── DATASET EXCERPTS

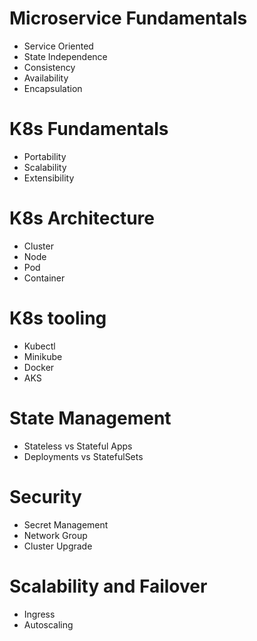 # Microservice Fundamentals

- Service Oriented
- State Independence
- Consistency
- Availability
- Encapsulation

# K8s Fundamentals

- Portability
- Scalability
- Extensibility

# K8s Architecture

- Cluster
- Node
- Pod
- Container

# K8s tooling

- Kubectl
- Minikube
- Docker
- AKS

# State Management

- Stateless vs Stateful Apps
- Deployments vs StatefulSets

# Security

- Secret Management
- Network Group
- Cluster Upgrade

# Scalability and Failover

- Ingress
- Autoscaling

────
── DATASET EXCERPTS

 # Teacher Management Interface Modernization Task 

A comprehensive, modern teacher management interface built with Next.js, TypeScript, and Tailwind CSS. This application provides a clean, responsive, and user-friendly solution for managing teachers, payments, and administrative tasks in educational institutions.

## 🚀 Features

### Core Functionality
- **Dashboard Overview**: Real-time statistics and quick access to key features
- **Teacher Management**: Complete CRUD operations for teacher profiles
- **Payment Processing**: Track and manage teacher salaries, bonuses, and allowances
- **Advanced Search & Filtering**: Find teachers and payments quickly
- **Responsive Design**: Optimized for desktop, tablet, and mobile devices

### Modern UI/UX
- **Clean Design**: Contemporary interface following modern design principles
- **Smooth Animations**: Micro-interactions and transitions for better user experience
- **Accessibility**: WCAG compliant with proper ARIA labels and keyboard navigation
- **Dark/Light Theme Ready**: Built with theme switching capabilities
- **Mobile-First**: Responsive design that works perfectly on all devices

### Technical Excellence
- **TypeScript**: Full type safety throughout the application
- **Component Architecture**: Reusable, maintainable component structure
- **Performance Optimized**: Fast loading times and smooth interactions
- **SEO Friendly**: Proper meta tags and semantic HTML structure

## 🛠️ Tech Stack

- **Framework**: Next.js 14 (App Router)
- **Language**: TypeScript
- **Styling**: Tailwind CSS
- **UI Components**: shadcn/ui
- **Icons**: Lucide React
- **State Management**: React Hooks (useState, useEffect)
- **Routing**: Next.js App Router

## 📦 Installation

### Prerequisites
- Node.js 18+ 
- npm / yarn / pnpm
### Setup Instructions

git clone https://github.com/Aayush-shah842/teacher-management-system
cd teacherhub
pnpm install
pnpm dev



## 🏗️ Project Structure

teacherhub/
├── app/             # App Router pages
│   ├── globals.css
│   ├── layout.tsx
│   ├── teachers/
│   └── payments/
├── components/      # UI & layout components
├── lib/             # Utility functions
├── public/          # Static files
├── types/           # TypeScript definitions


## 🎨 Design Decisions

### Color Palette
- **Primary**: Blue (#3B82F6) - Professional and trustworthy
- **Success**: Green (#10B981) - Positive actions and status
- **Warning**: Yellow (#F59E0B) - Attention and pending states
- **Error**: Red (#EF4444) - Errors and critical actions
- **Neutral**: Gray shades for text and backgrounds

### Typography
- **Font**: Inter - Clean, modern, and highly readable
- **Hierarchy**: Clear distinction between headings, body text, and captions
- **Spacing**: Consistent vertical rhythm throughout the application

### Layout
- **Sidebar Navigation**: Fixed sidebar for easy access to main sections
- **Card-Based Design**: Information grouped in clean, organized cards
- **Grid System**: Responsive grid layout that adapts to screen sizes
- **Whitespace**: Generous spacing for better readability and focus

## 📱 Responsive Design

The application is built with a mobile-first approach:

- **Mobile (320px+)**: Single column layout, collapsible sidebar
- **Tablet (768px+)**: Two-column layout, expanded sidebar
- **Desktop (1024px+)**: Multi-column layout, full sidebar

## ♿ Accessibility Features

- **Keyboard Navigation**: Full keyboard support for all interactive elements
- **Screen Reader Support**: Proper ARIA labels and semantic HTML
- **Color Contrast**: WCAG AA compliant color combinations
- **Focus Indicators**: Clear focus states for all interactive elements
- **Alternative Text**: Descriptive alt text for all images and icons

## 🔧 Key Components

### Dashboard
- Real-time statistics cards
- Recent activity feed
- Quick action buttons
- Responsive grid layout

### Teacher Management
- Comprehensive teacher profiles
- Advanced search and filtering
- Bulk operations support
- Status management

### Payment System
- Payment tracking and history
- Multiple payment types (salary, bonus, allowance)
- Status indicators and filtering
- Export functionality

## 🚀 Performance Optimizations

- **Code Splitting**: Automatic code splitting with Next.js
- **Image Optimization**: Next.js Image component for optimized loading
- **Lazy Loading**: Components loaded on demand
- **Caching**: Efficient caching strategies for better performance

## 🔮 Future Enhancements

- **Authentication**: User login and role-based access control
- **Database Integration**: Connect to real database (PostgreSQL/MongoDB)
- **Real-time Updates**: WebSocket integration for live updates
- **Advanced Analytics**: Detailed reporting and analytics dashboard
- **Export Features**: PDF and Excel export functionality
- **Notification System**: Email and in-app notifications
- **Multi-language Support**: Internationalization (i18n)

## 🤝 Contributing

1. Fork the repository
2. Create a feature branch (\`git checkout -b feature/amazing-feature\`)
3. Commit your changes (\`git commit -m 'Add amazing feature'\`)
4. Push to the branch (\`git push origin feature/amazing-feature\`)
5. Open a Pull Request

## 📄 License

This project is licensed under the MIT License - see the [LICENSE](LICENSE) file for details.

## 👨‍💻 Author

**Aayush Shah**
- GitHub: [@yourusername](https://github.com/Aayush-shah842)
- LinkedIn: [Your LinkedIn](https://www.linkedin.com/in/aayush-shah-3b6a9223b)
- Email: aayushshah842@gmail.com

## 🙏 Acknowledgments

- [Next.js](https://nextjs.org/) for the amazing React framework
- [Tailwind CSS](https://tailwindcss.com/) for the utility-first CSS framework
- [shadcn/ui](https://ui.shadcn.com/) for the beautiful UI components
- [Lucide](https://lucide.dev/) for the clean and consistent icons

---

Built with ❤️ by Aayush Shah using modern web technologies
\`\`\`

────
── DATASET EXCERPTS

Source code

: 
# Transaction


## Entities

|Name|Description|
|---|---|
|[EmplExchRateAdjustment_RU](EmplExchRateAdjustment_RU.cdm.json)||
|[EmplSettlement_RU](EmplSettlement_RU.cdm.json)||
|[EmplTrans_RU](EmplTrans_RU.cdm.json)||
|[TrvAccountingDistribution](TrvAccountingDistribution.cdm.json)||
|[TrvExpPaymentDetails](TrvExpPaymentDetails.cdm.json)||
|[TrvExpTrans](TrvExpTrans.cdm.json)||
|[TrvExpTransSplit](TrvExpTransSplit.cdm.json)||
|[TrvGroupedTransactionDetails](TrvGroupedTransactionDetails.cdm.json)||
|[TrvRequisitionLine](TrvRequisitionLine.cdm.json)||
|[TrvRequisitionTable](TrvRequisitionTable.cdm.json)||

────

• AIM OF THE TASK
Give back exactly the lines of the listing above from the one that contains "# Microservice Fundamentals" up to and including the one that contains "- Stateless vs Stateful Apps", but not the pictures, and no other lines.

• YOUR SOLUTION
 # Microservice Fundamentals

- Service Oriented
- State Independence
- Consistency
- Availability
- Encapsulation

# K8s Fundamentals

- Portability
- Scalability
- Extensibility

# K8s Architecture

- Cluster
- Node
- Pod
- Container

# K8s tooling

- Kubectl
- Minikube
- Docker
- AKS

# State Management

- Stateless vs Stateful Apps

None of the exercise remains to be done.